Partnering with photographer J.N. Silva, ThankYouX saw an opportunity to bring a new perspective to the NFT world, incorporating the chaos of street art and street photography. With the rise of the digital economy and work-for-hire contracts for digital artists, ThankYouX wanted to challenge the line between physical and digital, to explore the fine art and street art divide.

“I’ve always been an advocate for the term ‘art,’” he says. “What if we, as two people who don’t belong in this space according to what’s in the market right now, come together to make something?”

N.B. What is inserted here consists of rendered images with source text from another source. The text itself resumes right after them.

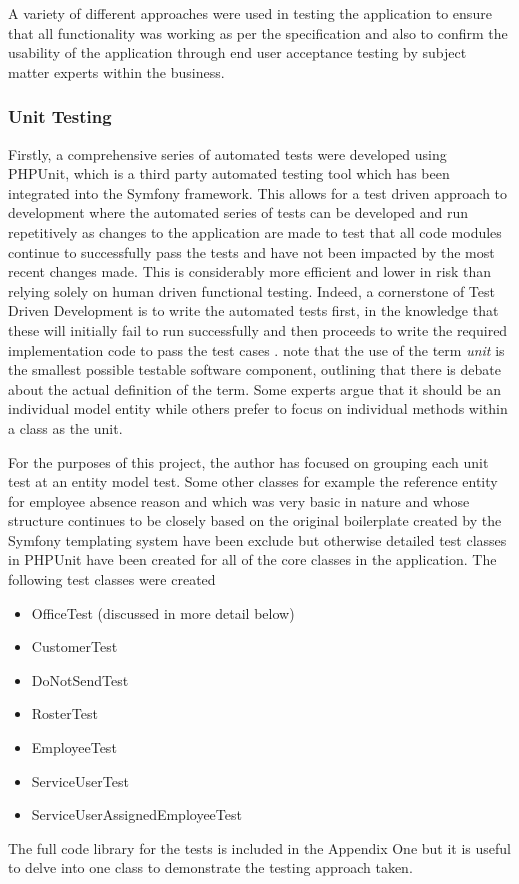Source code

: \documentclass[a4paper,12pt]{article}
\begin{document}
A variety of different approaches were used in testing the application to ensure that all functionality was working as per the specification and also to confirm the usability of the application through end user acceptance testing by subject matter experts within the business.


\subsubsection {Unit Testing}

Firstly, a comprehensive series of automated tests were developed using PHPUnit, which is a third party automated testing tool which has been integrated into the Symfony framework. This allows for a test driven approach to development where the automated series of tests can be developed and run repetitively as changes to the application are made to test that all code modules continue to successfully pass the tests and have not been impacted by the most recent changes made. This is considerably more efficient and lower in risk than relying solely on human driven functional testing. Indeed, a cornerstone of Test Driven Development is to write the automated tests first, in the knowledge that these will initially fail to run successfully and then proceeds to write the required implementation code to pass the test cases \parencite{maxwilliams}.
\parencite{janzen} note that the use of the term \textit{unit} is the smallest possible testable software component, outlining that there is debate about the actual definition of the term. Some experts argue that it should be an individual model entity while others prefer to focus on individual methods within a class as the unit. 

For the purposes of this project, the author has focused on grouping each unit test at an entity model test. Some other classes for example the reference entity for employee absence reason and which was very basic in nature and whose structure continues to be closely based on the original boilerplate created by the Symfony templating system have been exclude but otherwise detailed test classes in PHPUnit have been created for all of the core classes in the application. 
The following test classes were created
\begin{itemize}
\item OfficeTest (discussed in more detail below)
\item CustomerTest
\item DoNotSendTest
\item RosterTest
\item EmployeeTest
\item ServiceUserTest
\item ServiceUserAssignedEmployeeTest
\end{itemize}
The full code library for the tests is included in the Appendix One but it is useful to delve into one class to demonstrate the testing approach taken.
\end{document}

The result was “Thank You Miami” and “Thank You New York,” pieces that blended ThankYouX’s cubic pattern with Silva’s photography. Each is an homage to their respective cities featuring animated cubes that bounce through each city’s iconography.


For his latest and first solo drop, Convergence, ThankYouX created a virtual museum and event space. While the technology may not quite be there yet, he envisions the space being used in the future as a gallery, where different artists can display their works, allowing collectors to move freely in the space.

ThankYouX took this collection to fully explore the integration of physical and digital art. The five auction pieces in his newest drop featured both canvases with integrated NFTs. Embedded at the bottom left corner of each canvas, an Infinity Objects screen displays a rotating cube painted with designs made in physical paintings. The result is both digital and physical art, a marriage of ThankYouX’s limitless passions.

The open edition collection takes this marriage more literally. It features a rock with a plug that powers a rotating cube inside the Convergence museum. Each panel of the cube was painted physically before being rendered into the digital cube.

From the art itself to the structure of the release, Convergence aims to redefine what fine art can be in the digital world. Pieces do not have to be one or the other. They can be both.

His favorite piece to date, Convergence represents his future.

“I can push the needle forward,” he says. “It’s the first time I’ve gotten to marry my art to technology in a way that truly just explains who I am.”

While his solo drop showed what his aesthetic “was going to be,” he still considers all his artworks to be collaborations with his collectors, because in his own words, “paintings aren’t complete until they’re hung in their final destination.”